== Work order ==
After locating the line with "- go to the repository" in the data that follows, return it and every later line exactly, up to and including the line with "running each cell".

== Records from a data source ==
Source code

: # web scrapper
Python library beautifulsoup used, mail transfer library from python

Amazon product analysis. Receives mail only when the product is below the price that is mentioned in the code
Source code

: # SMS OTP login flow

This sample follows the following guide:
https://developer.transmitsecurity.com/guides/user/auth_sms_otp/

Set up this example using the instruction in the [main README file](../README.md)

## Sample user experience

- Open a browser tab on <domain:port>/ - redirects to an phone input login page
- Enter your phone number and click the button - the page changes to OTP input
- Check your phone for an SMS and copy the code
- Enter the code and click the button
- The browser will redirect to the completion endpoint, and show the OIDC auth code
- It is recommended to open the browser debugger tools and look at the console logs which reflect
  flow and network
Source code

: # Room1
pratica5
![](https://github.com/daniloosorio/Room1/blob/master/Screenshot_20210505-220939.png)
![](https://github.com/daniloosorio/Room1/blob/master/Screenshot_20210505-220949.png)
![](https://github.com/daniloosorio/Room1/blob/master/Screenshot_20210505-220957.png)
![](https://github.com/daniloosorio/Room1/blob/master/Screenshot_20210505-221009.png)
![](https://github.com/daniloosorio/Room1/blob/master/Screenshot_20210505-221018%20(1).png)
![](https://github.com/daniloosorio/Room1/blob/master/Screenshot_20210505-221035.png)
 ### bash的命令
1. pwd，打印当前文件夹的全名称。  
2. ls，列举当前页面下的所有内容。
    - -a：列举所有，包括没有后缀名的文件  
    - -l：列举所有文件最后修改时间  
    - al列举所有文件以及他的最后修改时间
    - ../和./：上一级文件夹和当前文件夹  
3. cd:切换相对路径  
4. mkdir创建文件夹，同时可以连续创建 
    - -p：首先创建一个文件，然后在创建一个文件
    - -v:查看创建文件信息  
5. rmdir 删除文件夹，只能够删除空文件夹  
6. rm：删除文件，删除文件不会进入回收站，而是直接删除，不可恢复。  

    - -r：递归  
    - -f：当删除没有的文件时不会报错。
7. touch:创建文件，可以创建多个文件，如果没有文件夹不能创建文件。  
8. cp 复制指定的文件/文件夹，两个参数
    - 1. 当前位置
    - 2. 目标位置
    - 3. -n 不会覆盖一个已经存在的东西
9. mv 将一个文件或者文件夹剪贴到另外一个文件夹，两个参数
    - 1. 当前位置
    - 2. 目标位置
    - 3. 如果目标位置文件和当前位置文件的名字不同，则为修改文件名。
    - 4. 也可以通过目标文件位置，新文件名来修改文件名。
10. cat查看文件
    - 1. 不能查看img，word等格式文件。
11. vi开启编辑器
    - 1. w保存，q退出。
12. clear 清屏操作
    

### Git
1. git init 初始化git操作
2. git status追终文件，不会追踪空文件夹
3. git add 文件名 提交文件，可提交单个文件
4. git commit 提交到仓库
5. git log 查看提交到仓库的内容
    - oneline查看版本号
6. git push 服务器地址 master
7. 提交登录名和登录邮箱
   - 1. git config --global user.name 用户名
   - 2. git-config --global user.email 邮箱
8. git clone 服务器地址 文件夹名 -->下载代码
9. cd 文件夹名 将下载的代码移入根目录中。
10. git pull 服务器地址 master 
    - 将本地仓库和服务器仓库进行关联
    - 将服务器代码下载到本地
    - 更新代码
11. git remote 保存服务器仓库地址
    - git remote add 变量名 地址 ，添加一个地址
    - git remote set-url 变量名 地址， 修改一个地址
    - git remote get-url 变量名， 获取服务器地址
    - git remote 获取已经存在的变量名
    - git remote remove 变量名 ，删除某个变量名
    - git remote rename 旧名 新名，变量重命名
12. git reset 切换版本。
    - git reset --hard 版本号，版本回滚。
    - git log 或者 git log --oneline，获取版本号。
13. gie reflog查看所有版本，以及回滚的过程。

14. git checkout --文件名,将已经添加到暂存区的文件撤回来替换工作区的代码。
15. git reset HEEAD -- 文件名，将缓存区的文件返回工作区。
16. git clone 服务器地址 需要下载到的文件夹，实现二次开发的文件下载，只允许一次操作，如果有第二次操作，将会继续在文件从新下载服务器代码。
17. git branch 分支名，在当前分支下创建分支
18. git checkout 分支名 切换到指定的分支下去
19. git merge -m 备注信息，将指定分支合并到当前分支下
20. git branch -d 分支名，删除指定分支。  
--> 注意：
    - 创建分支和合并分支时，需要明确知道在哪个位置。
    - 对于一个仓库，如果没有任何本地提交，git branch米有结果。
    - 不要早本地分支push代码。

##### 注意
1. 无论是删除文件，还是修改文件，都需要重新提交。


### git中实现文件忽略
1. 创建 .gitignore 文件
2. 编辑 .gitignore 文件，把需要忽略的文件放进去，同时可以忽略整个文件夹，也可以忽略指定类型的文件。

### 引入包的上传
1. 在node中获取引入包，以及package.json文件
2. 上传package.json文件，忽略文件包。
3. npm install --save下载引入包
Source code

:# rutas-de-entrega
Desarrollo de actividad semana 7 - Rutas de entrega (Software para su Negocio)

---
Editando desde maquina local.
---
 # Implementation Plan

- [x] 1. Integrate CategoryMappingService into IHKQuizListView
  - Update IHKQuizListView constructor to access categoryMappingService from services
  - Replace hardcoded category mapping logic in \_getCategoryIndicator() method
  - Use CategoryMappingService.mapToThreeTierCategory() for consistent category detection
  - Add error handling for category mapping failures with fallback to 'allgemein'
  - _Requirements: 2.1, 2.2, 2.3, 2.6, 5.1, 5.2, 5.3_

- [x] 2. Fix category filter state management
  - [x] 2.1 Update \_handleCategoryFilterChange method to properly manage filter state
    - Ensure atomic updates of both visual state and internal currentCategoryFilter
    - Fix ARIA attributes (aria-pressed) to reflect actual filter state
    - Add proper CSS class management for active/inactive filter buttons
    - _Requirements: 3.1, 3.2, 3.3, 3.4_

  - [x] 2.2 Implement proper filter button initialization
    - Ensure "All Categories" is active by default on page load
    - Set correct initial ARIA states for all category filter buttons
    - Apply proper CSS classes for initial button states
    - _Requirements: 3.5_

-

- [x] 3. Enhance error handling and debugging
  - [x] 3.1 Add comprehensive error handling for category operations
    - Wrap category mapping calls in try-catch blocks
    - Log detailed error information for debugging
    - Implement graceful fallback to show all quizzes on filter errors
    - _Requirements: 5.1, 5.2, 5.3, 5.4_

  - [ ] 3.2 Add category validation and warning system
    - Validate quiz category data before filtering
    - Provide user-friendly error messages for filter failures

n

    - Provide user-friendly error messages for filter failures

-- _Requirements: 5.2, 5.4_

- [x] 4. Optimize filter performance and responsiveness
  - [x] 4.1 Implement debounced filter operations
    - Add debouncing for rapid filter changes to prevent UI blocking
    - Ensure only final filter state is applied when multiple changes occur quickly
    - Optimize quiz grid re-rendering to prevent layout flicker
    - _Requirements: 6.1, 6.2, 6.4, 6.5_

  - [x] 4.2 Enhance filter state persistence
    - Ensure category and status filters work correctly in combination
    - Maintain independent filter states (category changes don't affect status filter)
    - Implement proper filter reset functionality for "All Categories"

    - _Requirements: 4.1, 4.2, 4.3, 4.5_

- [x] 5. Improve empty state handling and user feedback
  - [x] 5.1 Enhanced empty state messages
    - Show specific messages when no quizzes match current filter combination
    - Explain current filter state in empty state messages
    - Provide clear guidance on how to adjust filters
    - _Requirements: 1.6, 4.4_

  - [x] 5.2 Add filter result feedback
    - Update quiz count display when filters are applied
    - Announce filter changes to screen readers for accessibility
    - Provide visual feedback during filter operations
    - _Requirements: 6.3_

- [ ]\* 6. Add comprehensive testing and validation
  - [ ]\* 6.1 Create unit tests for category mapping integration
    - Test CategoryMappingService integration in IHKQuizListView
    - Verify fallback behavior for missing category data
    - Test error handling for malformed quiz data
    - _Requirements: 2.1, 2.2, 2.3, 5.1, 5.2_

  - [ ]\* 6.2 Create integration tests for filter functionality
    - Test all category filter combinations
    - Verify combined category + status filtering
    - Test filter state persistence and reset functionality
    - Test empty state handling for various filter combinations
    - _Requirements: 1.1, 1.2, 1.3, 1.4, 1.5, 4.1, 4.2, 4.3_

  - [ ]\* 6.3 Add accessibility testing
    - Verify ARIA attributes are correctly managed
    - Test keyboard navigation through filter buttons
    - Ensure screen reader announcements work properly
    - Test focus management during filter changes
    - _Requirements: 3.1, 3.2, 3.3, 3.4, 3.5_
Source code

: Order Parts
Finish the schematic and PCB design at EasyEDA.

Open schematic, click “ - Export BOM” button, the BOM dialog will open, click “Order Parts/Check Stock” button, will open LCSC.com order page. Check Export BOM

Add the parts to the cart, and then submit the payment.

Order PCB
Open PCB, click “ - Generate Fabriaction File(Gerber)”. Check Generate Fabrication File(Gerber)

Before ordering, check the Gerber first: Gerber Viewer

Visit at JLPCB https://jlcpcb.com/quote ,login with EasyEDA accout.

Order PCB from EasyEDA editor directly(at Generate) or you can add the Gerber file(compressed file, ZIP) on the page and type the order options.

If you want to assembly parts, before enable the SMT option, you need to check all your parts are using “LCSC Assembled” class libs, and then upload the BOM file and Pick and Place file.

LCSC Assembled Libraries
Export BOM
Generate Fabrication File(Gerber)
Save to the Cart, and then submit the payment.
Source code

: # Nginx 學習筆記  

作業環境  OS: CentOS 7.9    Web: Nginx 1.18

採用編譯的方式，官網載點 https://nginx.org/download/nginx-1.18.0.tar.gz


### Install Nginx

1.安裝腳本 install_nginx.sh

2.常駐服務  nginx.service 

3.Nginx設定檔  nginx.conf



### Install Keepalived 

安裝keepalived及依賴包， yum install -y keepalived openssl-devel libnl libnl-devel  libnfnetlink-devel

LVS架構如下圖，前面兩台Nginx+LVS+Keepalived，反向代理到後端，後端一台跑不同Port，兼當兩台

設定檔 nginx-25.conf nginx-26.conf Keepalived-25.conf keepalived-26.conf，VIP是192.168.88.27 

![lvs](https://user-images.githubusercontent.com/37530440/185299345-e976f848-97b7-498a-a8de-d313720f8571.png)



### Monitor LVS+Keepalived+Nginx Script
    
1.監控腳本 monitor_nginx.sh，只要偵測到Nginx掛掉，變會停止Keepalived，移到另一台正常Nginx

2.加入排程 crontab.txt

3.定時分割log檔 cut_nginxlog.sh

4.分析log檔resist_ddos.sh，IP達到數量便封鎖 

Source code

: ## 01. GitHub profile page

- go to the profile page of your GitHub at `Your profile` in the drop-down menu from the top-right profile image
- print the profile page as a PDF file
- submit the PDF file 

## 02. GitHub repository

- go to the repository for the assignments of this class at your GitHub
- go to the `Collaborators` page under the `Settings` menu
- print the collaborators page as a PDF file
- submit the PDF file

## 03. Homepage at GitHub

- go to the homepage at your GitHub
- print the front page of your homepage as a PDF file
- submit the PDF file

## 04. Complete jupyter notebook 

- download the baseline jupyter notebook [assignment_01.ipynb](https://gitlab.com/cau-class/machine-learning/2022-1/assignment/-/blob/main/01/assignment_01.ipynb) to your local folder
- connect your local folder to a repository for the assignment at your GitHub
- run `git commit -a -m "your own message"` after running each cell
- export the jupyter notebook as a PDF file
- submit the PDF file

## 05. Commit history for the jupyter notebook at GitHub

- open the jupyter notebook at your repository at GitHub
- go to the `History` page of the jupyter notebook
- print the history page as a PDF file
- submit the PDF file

== Solution to the exercise ==
- go to the repository for the assignments of this class at your GitHub
- go to the `Collaborators` page under the `Settings` menu
- print the collaborators page as a PDF file
- submit the PDF file

## 03. Homepage at GitHub

- go to the homepage at your GitHub
- print the front page of your homepage as a PDF file
- submit the PDF file

## 04. Complete jupyter notebook 

- download the baseline jupyter notebook [assignment_01.ipynb](https://gitlab.com/cau-class/machine-learning/2022-1/assignment/-/blob/main/01/assignment_01.ipynb) to your local folder
- connect your local folder to a repository for the assignment at your GitHub
- run `git commit -a -m "your own message"` after running each cell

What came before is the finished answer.